▶ _What to produce_
Filter the data below, keeping only lines that contain "circuit".

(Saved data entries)
■ ■ ■ ■
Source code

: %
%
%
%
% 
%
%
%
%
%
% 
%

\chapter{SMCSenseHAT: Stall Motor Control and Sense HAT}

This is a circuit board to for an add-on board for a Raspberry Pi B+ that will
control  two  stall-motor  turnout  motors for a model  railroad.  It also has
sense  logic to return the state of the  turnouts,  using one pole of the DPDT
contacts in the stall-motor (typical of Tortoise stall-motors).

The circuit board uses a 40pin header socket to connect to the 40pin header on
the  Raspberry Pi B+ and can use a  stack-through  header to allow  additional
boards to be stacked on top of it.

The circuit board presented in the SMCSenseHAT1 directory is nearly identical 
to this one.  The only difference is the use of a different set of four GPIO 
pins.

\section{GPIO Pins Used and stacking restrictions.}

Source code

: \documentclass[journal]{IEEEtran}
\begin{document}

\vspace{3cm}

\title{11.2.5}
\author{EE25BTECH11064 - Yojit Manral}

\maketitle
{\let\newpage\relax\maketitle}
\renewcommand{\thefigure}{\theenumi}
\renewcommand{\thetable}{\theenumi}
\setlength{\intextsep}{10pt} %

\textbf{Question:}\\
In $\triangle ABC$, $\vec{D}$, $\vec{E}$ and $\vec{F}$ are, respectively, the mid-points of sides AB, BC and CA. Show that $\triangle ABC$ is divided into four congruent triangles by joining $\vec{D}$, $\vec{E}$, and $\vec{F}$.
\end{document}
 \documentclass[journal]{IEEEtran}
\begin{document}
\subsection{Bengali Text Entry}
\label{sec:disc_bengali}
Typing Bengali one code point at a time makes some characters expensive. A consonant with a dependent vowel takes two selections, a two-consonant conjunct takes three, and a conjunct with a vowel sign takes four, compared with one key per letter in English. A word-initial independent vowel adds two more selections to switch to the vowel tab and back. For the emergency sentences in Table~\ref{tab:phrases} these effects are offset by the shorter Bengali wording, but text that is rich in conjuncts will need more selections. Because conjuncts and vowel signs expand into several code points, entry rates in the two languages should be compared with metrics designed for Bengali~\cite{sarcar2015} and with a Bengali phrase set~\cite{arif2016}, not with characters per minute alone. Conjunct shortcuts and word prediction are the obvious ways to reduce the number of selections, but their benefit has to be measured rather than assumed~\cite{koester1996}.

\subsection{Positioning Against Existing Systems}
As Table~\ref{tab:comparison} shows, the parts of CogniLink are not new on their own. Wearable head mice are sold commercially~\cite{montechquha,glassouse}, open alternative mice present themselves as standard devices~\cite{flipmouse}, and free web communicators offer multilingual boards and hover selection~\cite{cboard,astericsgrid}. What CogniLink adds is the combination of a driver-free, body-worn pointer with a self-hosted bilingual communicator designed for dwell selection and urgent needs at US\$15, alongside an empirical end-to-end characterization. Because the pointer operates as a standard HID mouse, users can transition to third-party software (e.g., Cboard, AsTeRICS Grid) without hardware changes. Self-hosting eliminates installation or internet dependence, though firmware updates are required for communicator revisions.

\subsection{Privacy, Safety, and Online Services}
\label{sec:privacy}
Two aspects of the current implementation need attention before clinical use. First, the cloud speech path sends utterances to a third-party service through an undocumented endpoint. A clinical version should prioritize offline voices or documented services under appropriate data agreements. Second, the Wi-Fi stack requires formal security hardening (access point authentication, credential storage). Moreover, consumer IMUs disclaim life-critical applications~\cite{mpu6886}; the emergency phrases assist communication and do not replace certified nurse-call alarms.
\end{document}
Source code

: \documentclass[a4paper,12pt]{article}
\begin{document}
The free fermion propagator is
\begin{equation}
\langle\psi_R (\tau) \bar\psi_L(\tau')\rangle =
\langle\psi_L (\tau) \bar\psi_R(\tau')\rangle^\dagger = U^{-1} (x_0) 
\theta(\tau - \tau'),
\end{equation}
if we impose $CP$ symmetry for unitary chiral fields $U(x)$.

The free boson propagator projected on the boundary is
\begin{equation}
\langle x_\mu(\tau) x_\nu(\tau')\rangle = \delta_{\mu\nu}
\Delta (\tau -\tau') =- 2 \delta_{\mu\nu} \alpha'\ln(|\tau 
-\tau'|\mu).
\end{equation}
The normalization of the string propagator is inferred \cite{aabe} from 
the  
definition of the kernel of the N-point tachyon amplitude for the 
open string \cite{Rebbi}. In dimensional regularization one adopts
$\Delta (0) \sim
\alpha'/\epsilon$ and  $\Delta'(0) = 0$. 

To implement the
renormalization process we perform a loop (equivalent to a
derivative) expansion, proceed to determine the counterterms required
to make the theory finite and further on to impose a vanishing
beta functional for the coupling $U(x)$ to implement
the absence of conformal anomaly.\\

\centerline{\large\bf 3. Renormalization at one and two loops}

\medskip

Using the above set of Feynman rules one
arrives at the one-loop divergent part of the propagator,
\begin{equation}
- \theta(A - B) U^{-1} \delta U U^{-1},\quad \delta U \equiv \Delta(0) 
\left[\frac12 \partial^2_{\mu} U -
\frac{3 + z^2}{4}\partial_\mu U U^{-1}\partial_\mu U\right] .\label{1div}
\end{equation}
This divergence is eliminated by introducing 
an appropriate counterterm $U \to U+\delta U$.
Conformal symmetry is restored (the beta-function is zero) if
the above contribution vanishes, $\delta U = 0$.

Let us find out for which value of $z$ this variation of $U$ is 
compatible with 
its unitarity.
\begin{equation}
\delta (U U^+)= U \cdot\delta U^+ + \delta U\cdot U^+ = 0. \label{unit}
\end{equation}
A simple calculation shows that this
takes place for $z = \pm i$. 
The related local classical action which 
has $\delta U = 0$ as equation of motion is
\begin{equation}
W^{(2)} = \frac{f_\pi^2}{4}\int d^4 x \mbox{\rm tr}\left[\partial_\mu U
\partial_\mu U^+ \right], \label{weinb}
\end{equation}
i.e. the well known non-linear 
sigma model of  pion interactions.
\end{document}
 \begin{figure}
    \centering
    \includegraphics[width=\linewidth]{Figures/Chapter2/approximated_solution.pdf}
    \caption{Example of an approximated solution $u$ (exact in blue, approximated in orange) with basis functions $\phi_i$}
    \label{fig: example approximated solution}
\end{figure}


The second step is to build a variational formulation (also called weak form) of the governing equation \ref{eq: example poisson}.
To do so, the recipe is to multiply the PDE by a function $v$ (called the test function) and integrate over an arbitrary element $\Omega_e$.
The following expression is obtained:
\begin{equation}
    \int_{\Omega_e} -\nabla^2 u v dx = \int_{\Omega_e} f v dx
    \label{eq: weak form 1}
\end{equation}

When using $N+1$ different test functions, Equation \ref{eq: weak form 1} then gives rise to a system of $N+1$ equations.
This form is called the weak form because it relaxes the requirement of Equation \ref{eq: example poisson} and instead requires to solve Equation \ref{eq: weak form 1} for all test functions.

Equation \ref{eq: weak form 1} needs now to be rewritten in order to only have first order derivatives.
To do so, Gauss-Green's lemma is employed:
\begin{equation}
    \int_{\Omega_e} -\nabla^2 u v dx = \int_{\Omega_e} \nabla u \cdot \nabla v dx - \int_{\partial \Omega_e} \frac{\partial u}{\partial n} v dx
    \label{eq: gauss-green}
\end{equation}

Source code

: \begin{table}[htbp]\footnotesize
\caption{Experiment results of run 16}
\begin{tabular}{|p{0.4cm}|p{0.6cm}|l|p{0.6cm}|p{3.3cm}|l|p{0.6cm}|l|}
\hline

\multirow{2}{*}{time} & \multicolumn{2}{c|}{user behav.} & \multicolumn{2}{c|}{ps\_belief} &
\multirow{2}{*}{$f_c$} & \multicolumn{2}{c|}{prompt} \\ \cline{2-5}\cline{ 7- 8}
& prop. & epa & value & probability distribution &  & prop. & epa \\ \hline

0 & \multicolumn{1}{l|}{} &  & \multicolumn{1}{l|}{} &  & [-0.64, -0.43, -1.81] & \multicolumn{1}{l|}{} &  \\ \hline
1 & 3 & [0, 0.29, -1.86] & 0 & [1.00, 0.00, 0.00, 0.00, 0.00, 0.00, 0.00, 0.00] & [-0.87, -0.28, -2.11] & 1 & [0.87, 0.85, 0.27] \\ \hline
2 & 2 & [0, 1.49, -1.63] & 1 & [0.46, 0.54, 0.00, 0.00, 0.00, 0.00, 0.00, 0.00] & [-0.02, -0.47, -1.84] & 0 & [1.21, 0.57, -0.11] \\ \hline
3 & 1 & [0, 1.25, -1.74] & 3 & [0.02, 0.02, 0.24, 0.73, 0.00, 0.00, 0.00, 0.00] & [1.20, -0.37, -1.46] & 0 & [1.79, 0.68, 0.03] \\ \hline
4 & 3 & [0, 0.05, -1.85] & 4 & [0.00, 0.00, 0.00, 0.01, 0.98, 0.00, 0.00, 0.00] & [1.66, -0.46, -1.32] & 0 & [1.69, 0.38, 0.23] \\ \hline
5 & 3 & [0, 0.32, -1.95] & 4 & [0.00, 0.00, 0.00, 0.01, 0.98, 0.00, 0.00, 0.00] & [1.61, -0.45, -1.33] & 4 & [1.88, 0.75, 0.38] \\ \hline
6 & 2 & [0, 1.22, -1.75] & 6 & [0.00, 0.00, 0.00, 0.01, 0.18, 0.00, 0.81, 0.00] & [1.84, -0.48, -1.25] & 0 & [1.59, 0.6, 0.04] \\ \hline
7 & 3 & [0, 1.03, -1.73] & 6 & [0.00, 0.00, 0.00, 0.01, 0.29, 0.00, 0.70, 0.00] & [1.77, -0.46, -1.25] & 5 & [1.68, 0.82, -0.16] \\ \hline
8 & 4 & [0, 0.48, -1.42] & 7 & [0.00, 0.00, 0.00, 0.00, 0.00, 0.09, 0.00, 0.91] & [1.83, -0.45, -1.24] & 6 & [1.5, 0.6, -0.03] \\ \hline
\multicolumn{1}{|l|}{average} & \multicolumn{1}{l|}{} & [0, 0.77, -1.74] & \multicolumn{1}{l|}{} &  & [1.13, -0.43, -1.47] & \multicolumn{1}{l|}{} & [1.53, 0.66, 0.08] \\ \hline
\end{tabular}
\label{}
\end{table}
■ ■ ■ ■
▶ _Written answer_
This is a circuit board to for an add-on board for a Raspberry Pi B+ that will
The circuit board uses a 40pin header socket to connect to the 40pin header on
The circuit board presented in the SMCSenseHAT1 directory is nearly identical 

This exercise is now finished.